The Breakdown of Gaussian Universality in Classification of High-dimensional Linear Factor Mixtures
Xiaoyi Mai, Zhenyu Liao

TL;DR
This paper demonstrates that Gaussian universality does not hold in high-dimensional classification of linear factor mixture data, showing that data distribution details influence learning performance beyond mean and covariance.
Contribution
It provides a high-dimensional analysis revealing the breakdown of Gaussian universality in mixture data classification, extending understanding beyond Gaussian assumptions.
Findings
Gaussian universality breaks down in linear factor mixture models
Data distribution influences asymptotic learning performance beyond mean and covariance
Conditions for Gaussian universality are specified and discussed
Abstract
The assumption of Gaussian or Gaussian mixture data has been extensively exploited in a long series of precise performance analyses of machine learning (ML) methods, on large datasets having comparably numerous samples and features.
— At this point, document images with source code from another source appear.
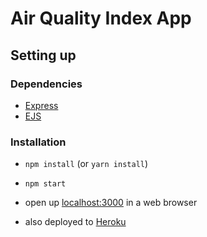 # Air Quality Index App

## Setting up

### Dependencies

* [Express](https://expressjs.com)
* [EJS](https://ejs.co)

### Installation

* `npm install` (or `yarn install`)
* `npm start`
* open up [localhost:3000](http://localhost:3000) in a web browser


* also deployed to [Heroku](https://stackathon-btam.herokuapp.com)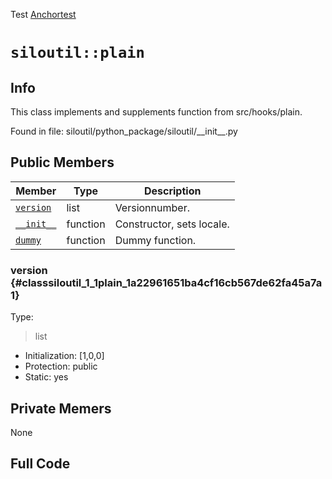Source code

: Test
[Anchortest](example#anchor)

# `siloutil::plain`

## Info
This class implements and supplements function from src/hooks/plain. 

Found in file: siloutil/python\_package/siloutil/\_\_init\_\_.py

## Public Members

Member | Type | Description
-------|------|------------
[`version`](#classsiloutil_1_1plain_1a22961651ba4cf16cb567de62fa45a7a1)|list|Versionnumber. 
[`__init__`](#classsiloutil_1_1plain_1a48f56910eb6ca2849446a22503e98b7b)| function |Constructor, sets locale. 
[`dummy`](#classsiloutil_1_1plain_1a8dae8631d317b04899f568bf5c0adb64)| function |Dummy function. 

### version {#classsiloutil_1_1plain_1a22961651ba4cf16cb567de62fa45a7a1}
Type:
> list

- Initialization: [1,0,0]
- Protection:     public
- Static:         yes

## Private Memers
None

## Full Code
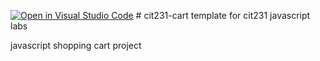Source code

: [![Open in Visual Studio Code](https://classroom.github.com/assets/open-in-vscode-c66648af7eb3fe8bc4f294546bfd86ef473780cde1dea487d3c4ff354943c9ae.svg)](https://classroom.github.com/online_ide?assignment_repo_id=9364984&assignment_repo_type=AssignmentRepo)
﻿# cit231-cart
template for cit231 javascript labs

javascript shopping cart project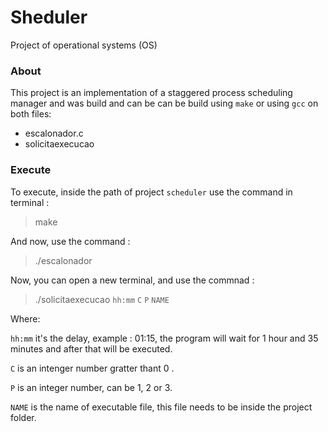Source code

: # Sheduler
Project of operational systems (OS)

### About
This project is an implementation of a staggered process scheduling manager and was build and can be can be build using `make` or using `gcc` on both files:
- escalonador.c
- solicitaexecucao

### Execute

To execute, inside the path of project `scheduler` use the command in terminal :

> make

And now, use the command :

> ./escalonador

Now, you can open a new terminal, and use the commnad :

> ./solicitaexecucao `hh:mm` `C` `P` `NAME`

Where:

`hh:mm` it's the delay, example : 01:15, the program will wait for 1 hour and 35 minutes and after that will be executed.

`C` is an intenger number gratter thant 0 .

`P` is an integer number, can be 1, 2 or 3.

`NAME` is the name of executable file, this file needs to be inside the project folder.
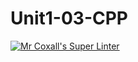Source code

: # Unit1-03-CPP
[![Mr Coxall's Super Linter](https://github.com/ICS3U-C-Programming-TonyG/Unit1-03-CPP/workflows/Mr%20Coxall's%20Super%20Linter/badge.svg)](https://github.com/ICS3U-C-Programming-TonyG/Unit1-03-CPP/actions/)
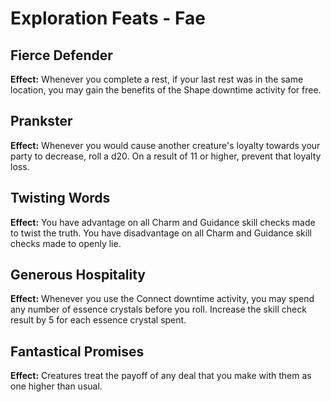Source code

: # Exploration Feats - Fae

## Fierce Defender

**Effect:** Whenever you complete a rest, if your last rest was in the same location, you may gain the benefits of the Shape downtime activity for free.

## Prankster

**Effect:** Whenever you would cause another creature's loyalty towards your party to decrease, roll a d20. On a result of 11 or higher, prevent that loyalty loss.

## Twisting Words

**Effect:** You have advantage on all Charm and Guidance skill checks made to twist the truth. You have disadvantage on all Charm and Guidance skill checks made to openly lie.

## Generous Hospitality

**Effect:** Whenever you use the Connect downtime activity, you may spend any number of essence crystals before you roll. Increase the skill check result by 5 for each essence crystal spent.

## Fantastical Promises

**Effect:** Creatures treat the payoff of any deal that you make with them as one higher than usual.
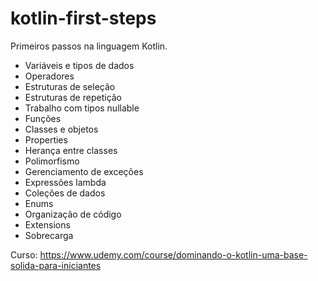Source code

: # kotlin-first-steps
Primeiros passos na linguagem Kotlin.


- Variáveis e tipos de dados
- Operadores
- Estruturas de seleção
- Estruturas de repetição
- Trabalho com tipos nullable
- Funções
- Classes e objetos
- Properties
- Herança entre classes 
- Polimorfismo
- Gerenciamento de exceções
- Expressões lambda
- Coleções de dados
- Enums
- Organização de código
- Extensions
- Sobrecarga

Curso: https://www.udemy.com/course/dominando-o-kotlin-uma-base-solida-para-iniciantes
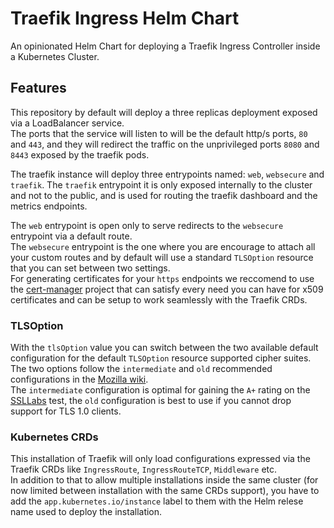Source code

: # Traefik Ingress Helm Chart

An opinionated Helm Chart for deploying a Traefik Ingress Controller inside a Kubernetes Cluster.

## Features

This repository by default will deploy a three replicas deployment exposed via a LoadBalancer service.  
The ports that the service will listen to will be the default http/s ports, `80` and `443`, and they will
redirect the traffic on the unprivileged ports `8080` and `8443` exposed by the traefik pods.

The traefik instance will deploy three entrypoints named: `web`, `websecure` and `traefik`.
The `traefik` entrypoint it is only exposed internally to the cluster and not to the public, and is used for
routing the traefik dashboard and the metrics endpoints.

The `web` entrypoint is open only to serve redirects to the `websecure` entrypoint via a default route.  
The `websecure` entrypoint is the one where you are encourage to attach all your custom routes and by default will
use a standard `TLSOption` resource that you can set between two settings.  
For generating certificates for your `https` endpoints we reccomend to use the [cert-manager] project that can
satisfy every need you can have for x509 certificates and can be setup to work seamlessly with the Traefik CRDs.

### TLSOption

With the `tlsOption` value you can switch between the two available default configuration for the default `TLSOption`
resource supported cipher suites. The two options follow the `intermediate` and `old` recommended configurations in the
[Mozilla wiki].  
The `intermediate` configuration is optimal for gaining the `A+` rating on the [SSLLabs] test, the `old` configuration
is best to use if you cannot drop support for TLS 1.0 clients.

### Kubernetes CRDs

This installation of Traefik will only load configurations expressed via the Traefik CRDs like `IngressRoute`,
`IngressRouteTCP`, `Middleware` etc.  
In addition to that to allow multiple installations inside the same cluster (for now limited between installation
with the same CRDs support), you have to add the `app.kubernetes.io/instance` label to them with the Helm relese
name used to deploy the installation.

[cert-manager]: https://cert-manager.io (x509 certificate management for Kubernetes)
[Mozilla wiki]: https://wiki.mozilla.org/Security/Server_Side_TLS (Security/Server Side TLS wiki page)
[SSLLabs]: https://www.ssllabs.com/ssltest/ (Bringing you the best SSL/TLS and PKI testing tools and documentation.)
To relax this restrictive assumption, subsequent efforts have been devoted to establish "Gaussian equivalent principles" by studying scenarios of Gaussian universality where the asymptotic performance of ML methods on non-Gaussian data remains unchanged when replaced with Gaussian data having the same mean and covariance. Beyond the realm of Gaussian universality, there are few exact results on how the data distribution affects the learning performance. In this article, we provide a precise high-dimensional characterization of empirical risk minimization, for classification under a general mixture data setting of linear factor models that extends Gaussian…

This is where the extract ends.